PETALING JAYA: The government should revive its aborted free breakfast programme for primary schoolchildren to help alleviate malnutrition and stem the rising number of stunted growth cases, an expert said.
Universiti Kebangsaan Malaysia’s professor of nutrition, Poh Bee Koon said the initiative was important as many students do not have breakfast before classes begin. She said it would help reduce cases of stunted growth.
In 2019, the Pakatan Harapan administration began a pilot programme to provide free breakfast to primary schoolchildren, but discontinued it due to budget constraints.
“Presently, most schoolchildren are eating at about 10am during break time. (A breakfast) meal will improve attention span and help children perform better cognitively.
“Our children must eat well and be physically fit.
“Children who have breakfast do better in exams, learn better and are healthier, in general,” the UKM health and advanced medicine research cluster chairperson told FMT.
She said that while stunting may start at a younger age, good nutrition would reduce its longer-term effects and allow catch-up growth.
Proper nutrition during primary school-going ages could help make up for lost time and promote healthy development in their adolescence, she said.
The government recently disclosed that at least 30% of young children suffer from stunted growth, particularly those from poorer families.
This is largely caused by the inability of parents in the lower income bracket to provide nutritious and healthy meals, deputy health minister Lukanisman Awang Sauni told the Dewan Rakyat last week.
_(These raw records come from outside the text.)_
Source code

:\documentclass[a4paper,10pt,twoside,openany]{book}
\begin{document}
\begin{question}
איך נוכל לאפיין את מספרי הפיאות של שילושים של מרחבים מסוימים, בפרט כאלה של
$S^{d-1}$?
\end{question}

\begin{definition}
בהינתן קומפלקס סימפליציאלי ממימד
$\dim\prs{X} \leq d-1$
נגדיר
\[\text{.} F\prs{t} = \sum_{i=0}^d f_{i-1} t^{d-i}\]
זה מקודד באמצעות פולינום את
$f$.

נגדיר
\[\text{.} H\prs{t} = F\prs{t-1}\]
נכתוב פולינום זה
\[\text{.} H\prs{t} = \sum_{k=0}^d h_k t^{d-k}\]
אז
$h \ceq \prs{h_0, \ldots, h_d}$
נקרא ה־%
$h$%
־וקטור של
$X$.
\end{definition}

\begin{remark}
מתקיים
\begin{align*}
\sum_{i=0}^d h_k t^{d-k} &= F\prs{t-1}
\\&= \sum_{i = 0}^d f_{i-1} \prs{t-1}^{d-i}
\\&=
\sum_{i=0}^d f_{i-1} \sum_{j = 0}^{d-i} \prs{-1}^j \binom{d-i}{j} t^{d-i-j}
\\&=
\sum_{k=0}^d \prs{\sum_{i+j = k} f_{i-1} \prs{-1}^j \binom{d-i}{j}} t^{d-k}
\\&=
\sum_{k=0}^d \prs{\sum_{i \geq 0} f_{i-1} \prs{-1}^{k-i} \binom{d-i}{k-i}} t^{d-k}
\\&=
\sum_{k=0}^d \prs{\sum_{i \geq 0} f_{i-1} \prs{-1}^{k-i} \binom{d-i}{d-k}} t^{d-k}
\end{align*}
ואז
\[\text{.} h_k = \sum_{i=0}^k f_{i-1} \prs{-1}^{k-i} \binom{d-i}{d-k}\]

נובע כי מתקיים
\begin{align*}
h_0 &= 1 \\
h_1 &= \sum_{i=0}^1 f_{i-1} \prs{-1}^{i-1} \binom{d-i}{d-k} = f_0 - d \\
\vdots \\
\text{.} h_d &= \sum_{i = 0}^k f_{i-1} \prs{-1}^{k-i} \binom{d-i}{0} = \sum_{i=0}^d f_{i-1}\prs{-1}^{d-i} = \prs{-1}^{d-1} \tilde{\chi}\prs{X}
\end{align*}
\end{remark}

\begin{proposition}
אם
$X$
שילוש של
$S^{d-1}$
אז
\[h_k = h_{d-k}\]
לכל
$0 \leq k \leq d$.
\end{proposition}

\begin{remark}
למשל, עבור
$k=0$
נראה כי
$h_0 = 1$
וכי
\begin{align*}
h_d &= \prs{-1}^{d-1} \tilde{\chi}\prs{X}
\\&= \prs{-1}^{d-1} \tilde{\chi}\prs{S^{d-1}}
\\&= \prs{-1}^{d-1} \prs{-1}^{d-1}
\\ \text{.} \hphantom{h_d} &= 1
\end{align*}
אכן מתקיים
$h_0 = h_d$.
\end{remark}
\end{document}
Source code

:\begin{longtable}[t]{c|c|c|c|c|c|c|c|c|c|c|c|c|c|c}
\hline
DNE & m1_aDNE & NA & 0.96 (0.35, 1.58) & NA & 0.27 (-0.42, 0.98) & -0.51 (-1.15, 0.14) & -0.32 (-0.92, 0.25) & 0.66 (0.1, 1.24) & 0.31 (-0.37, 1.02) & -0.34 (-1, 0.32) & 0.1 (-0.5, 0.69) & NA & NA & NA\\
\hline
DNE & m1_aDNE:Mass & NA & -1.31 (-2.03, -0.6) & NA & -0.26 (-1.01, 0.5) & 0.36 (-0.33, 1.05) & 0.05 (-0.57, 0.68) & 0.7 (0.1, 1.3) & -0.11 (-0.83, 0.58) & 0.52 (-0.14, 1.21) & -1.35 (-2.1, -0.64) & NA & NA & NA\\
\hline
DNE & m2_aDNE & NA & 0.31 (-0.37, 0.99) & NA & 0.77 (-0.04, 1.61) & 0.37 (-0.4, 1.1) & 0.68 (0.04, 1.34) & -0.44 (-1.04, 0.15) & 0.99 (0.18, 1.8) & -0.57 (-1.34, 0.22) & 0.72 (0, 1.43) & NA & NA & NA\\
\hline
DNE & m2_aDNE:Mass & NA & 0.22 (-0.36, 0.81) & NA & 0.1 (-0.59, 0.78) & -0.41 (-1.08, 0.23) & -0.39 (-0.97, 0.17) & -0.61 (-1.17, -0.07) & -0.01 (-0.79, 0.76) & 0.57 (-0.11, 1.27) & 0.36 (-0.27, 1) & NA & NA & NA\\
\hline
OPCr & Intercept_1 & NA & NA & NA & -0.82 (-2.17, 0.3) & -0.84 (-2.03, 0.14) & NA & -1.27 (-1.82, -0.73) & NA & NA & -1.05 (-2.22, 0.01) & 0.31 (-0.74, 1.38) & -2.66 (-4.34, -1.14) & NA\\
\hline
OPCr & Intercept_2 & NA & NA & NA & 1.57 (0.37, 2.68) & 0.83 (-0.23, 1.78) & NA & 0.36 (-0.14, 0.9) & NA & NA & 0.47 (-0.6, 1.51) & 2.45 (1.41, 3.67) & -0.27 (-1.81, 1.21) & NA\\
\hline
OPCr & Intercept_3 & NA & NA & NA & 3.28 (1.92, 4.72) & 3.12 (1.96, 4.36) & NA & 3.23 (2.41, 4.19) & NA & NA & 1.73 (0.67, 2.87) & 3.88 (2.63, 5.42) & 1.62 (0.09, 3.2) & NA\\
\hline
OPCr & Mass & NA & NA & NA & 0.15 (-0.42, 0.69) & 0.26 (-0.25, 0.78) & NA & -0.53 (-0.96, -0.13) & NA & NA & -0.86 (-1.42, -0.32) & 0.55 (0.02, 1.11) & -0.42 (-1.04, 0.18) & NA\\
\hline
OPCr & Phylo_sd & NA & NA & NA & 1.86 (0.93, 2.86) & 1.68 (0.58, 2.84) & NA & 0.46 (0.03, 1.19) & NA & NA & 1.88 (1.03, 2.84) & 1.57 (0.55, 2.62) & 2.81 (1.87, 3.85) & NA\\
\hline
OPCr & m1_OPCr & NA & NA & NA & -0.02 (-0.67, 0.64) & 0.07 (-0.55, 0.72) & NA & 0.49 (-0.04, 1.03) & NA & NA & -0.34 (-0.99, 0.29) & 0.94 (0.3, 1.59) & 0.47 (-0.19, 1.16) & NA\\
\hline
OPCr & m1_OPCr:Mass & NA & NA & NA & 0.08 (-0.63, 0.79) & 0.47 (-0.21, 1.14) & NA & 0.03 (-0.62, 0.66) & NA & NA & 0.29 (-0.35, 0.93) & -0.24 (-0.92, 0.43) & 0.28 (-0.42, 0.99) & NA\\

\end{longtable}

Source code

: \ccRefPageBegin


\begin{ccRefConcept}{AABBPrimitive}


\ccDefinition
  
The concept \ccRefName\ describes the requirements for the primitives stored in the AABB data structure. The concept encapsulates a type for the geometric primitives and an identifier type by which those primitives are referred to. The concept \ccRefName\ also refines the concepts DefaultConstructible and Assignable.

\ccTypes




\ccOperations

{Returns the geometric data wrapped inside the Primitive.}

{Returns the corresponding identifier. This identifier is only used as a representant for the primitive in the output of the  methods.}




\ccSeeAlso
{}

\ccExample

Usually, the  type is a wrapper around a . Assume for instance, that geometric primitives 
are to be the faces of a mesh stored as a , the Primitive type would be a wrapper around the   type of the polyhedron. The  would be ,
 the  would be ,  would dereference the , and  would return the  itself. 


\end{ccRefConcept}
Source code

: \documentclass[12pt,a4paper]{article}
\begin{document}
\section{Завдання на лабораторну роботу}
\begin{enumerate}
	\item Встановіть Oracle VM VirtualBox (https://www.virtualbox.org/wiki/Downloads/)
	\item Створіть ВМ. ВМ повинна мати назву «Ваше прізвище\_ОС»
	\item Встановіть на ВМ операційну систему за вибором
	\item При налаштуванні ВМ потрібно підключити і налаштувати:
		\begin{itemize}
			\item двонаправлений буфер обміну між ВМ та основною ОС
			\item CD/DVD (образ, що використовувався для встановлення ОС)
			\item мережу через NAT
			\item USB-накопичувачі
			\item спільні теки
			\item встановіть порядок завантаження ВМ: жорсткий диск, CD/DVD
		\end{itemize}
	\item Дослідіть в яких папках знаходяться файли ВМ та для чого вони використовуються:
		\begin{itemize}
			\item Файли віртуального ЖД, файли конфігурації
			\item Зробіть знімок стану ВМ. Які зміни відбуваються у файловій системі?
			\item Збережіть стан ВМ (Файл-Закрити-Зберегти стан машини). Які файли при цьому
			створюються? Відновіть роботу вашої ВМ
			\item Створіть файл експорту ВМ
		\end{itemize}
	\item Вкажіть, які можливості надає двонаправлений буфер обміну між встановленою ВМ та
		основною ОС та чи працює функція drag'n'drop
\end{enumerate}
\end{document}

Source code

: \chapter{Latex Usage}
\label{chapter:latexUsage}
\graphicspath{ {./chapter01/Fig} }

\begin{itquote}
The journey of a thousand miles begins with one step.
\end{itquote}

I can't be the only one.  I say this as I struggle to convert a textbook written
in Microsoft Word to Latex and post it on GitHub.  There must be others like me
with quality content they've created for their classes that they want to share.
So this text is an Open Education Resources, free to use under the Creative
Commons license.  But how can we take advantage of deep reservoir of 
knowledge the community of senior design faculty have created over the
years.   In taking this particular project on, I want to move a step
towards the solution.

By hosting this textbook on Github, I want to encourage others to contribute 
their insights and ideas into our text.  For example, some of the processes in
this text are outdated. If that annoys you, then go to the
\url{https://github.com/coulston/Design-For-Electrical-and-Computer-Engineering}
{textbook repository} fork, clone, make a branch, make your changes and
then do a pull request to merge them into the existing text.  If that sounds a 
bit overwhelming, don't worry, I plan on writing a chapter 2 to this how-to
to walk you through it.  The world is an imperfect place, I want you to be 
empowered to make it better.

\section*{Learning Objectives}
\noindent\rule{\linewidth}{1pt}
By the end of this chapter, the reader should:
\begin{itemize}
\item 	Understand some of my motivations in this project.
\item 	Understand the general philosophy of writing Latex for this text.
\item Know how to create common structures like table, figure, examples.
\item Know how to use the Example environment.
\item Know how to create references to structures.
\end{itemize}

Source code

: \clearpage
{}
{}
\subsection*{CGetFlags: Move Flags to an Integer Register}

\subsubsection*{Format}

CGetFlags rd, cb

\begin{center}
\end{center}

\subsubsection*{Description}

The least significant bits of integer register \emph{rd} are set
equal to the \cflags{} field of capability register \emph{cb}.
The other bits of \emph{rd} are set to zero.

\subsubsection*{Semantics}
A national health and morbidity survey conducted last year revealed that stunting among children increased from 17.1% in 2015 to 21.2% in 2022.
The idea of free breakfast for primary school children was first mooted by former education minister Maszlee Malik in 2019. At the time, it was estimated that the cost of feeding 2.7 million schoolchildren nationwide would be between RM2 billion and RM3 billion annually.
Several countries run free breakfast programmes for schoolchildren, including Japan, India, Brazil and Finland.
Poh, who two years ago led a regional study of 14,000 children aged between six months to 12 years, said Malaysia faces the “triple burden” of malnutrition, including undernutrition, vitamin and mineral deficiencies, and obesity.
The study, called Southeast Asian Nutrition Surveys II, also revealed that stunting and anaemia persist, especially among younger children. Older children, on the other hand, show a higher tendency towards being overweight or obese.
A significant number of children do not meet the recommended daily intake of calcium and vitamin D.
The study found that, in Malaysia, 30% of children aged between seven and 12 were overweight, and one out of three children skipped their daily breakfast.
The study also found a decline in dairy consumption, a primary source of calcium and protein.
“Children who eat animal source foods, including milk, as part of a balanced diet, will get better nutrition.
“It is likely that stunting cases are happening among the poor, as food prices are high and parents are unable to feed their children well,” said Poh.